Exclusivo! Entrevista ao Santinho de Terra Brava: «O meu pai pôs-me fora de casa!»

Por discordâncias políticas, o pai ‘convidou-o’ a sair de casa e ele obedeceu-lhe. Tinha 18 anos. Aos 66, o Santinho de Terra Brava recorda a infância, os avós, as mulheres, os filhos e muito mais.

20 Fev 2020 | 8:10
-A +A
TV 7 Dias – Tem 66 anos. É natural de onde?

António Fonseca – Santo Tirso. Quando nasci, a freguesia chamava-se Burgães, onde vivi até aos 19 anos. Também vivi no Porto, porque estive lá a estudar.

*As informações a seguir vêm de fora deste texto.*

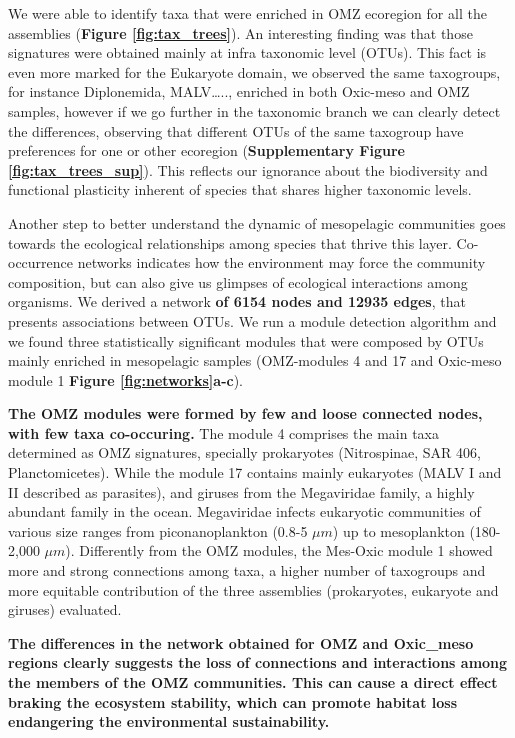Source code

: \documentclass[fleqn,10pt]{wlscirep}
\begin{document}
We were able to identify taxa that were enriched in OMZ ecoregion for all the assemblies (\textbf{Figure \ref{fig:tax_trees}}). An interesting finding was that those signatures were obtained mainly at infra taxonomic level (OTUs). This fact is even more marked for the Eukaryote domain, we observed the same taxogroups, for instance Diplonemida, MALV….., enriched in both Oxic-meso and OMZ samples, however if we go further in the taxonomic branch we can clearly detect the differences, observing that different OTUs of the same taxogroup have preferences for one or other ecoregion (\textbf{Supplementary Figure \ref{fig:tax_trees_sup}}). This reflects our ignorance about the biodiversity and functional plasticity inherent of species that shares higher taxonomic levels.

Another step to better understand the dynamic of mesopelagic communities goes towards the ecological relationships among species that thrive this layer. Co-occurrence networks indicates how the environment may force the community composition, but can also give us glimpses of ecological interactions among organisms. We derived a network \textbf{of 6154 nodes and 12935 edges}, that presents associations between OTUs. We run a module detection algorithm and we found three statistically significant modules that were composed by OTUs mainly enriched in mesopelagic samples (OMZ-modules 4 and 17 and Oxic-meso module 1 \textbf{Figure \ref{fig:networks}a-c}).

\textbf{The OMZ modules were formed by few and loose connected nodes, with few taxa co-occuring.} The module 4 comprises the main taxa determined as OMZ signatures, specially prokaryotes (Nitrospinae, SAR 406, Planctomicetes). While the module 17 contains mainly eukaryotes (MALV I and II described as parasites), and giruses from the Megaviridae family, a highly abundant family in the ocean. Megaviridae infects eukaryotic communities of various size ranges from piconanoplankton (0.8-5 $\mu m$) up to mesoplankton (180-2,000 $\mu m$). Differently from the OMZ modules, the Mes-Oxic module 1 showed more and strong connections among taxa, a higher number of taxogroups and more equitable contribution of the three assemblies (prokaryotes, eukaryote and giruses) evaluated.

\textbf{The differences in the network obtained for OMZ and Oxic\_meso regions clearly suggests the loss of connections and interactions among the members of the OMZ communities. This can cause a direct effect braking the ecosystem stability, which can promote habitat loss endangering the environmental sustainability.}
\end{document}
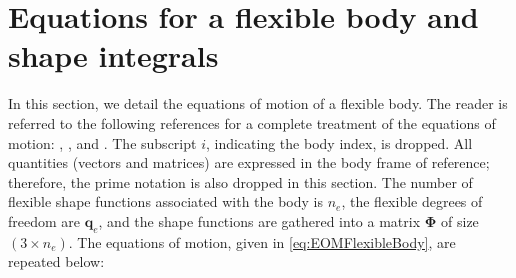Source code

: \documentclass[wes, manuscript]{copernicus}
\renewcommand{\v}[1]{\boldsymbol{#1}}
\newcommand{\m}[1]{\boldsymbol{#1}}
\begin{document}
\appendix


\section{Equations for a flexible body and shape integrals}
\label{sec:FlexibleDefinitions}
In this section, we detail the equations of motion of a flexible body. 
The reader is referred to the following references for a complete treatment of the equations of motion: \cite{shabana:book}, \cite{Schwertassek:book}, and \cite{Wallrapp:1994}.
% 
% 
% 
The subscript $i$, indicating the body index, is dropped.
All quantities (vectors and matrices) are expressed in the body frame of reference; therefore, the prime notation is also dropped in this section.
The number of flexible shape functions associated with the body is $n_e$, the flexible degrees of freedom are $\v{q}_e$, and the shape functions are gathered into a matrix $\m{\Phi}$ of size $(3\times n_e)$. 
The equations of motion, given in \autoref{eq:EOMFlexibleBody}, are repeated below:
\end{document}
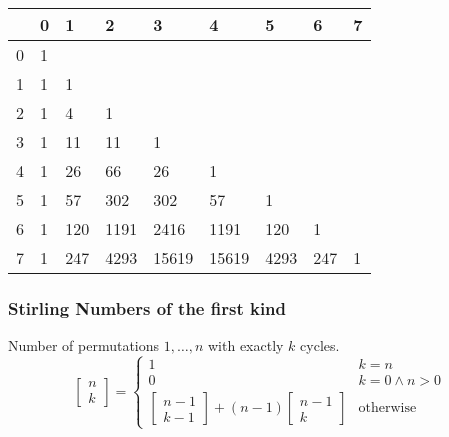 \begin{center}
	\begin{tabular}{ |l||l|l|l|l|l|l|l|l| } 
		\hline
		\diagbox{$n$}{$k$} & 0 & 1 & 2 & 3 & 4 & 5 & 6 & 7  \\
		\hline\hline
		0 &  1 &     &      &       &        &       &      &    \\
		1 &  1 & 1   &      &       &        &       &      &    \\
		2 &  1 & 4   & 1    &       &        &       &      &    \\
		3 &  1 & 11  & 11   & 1     &        &       &      &    \\
		4 &  1 & 26  & 66   & 26    & 1      &       &      &    \\
		5 &  1 & 57  & 302  & 302   & 57     & 1     &      &    \\
		6 &  1 & 120 & 1191 & 2416  & 1191   & 120   & 1    &    \\
		7 &  1 & 247 & 4293 & 15619 & 15619  & 4293  & 247  & 1  \\
		\hline
	\end{tabular}
\end{center}

\subsubsection{Stirling Numbers of the first kind}
Number of permutations $1, \dots, n$ with exactly $k$ cycles.
\begin{equation*}
  \begin{bmatrix}
    n\\k
  \end{bmatrix} =
  \begin{cases}
  	1 & k = n \\
    0 & k = 0 \land n > 0\\
    \left[
      \begin{smallmatrix}
        n - 1\\k - 1
      \end{smallmatrix}
\right] + (n - 1) \left[
  \begin{smallmatrix}
    n-1\\k
  \end{smallmatrix}
\right] & \text{otherwise}
  \end{cases}
\end{equation*}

O que guarda desses tempos?

Comparando com os padrões da vida de hoje, sinto que era uma vida muito difícil mesmo. Vivi muito com os meus avós, que eram rendeiros numa quinta, e eu trabalhava lá, com os bois e as vacas, na agricultura. Vivíamos… não era mal… mas era muito pobre.

Os seus pais faziam o quê?

O meu pai era chefe de armazém numa fábrica têxtil e a minha mãe era doméstica. A vida era repartida entre as brincadeiras no campo, a escola e a trabalhar. Como a minha avó dizia, ‘trabalho de menino rende pouco, mas quem não aproveita é louco’. Trabalhávamos todos à nossa medida, às vezes ao pontapé, era um universo que fazia sentido.

Era feliz?

Olhando para trás… era. Sou! Fui feliz.

Há algo que o tenha marcado?

Uma vez, tinha para aí quatro anos, um boi zangou-se e deu-me um coice. Eu fiquei com a cara toda inchada. Os meus tios ficaram muito aflitos. Podia ter morrido. A morte está lá sempre, a gente agora é que acha que somos eternos. Havia crianças que nasciam mortas, outras que morriam… a morte fazia parte da vida.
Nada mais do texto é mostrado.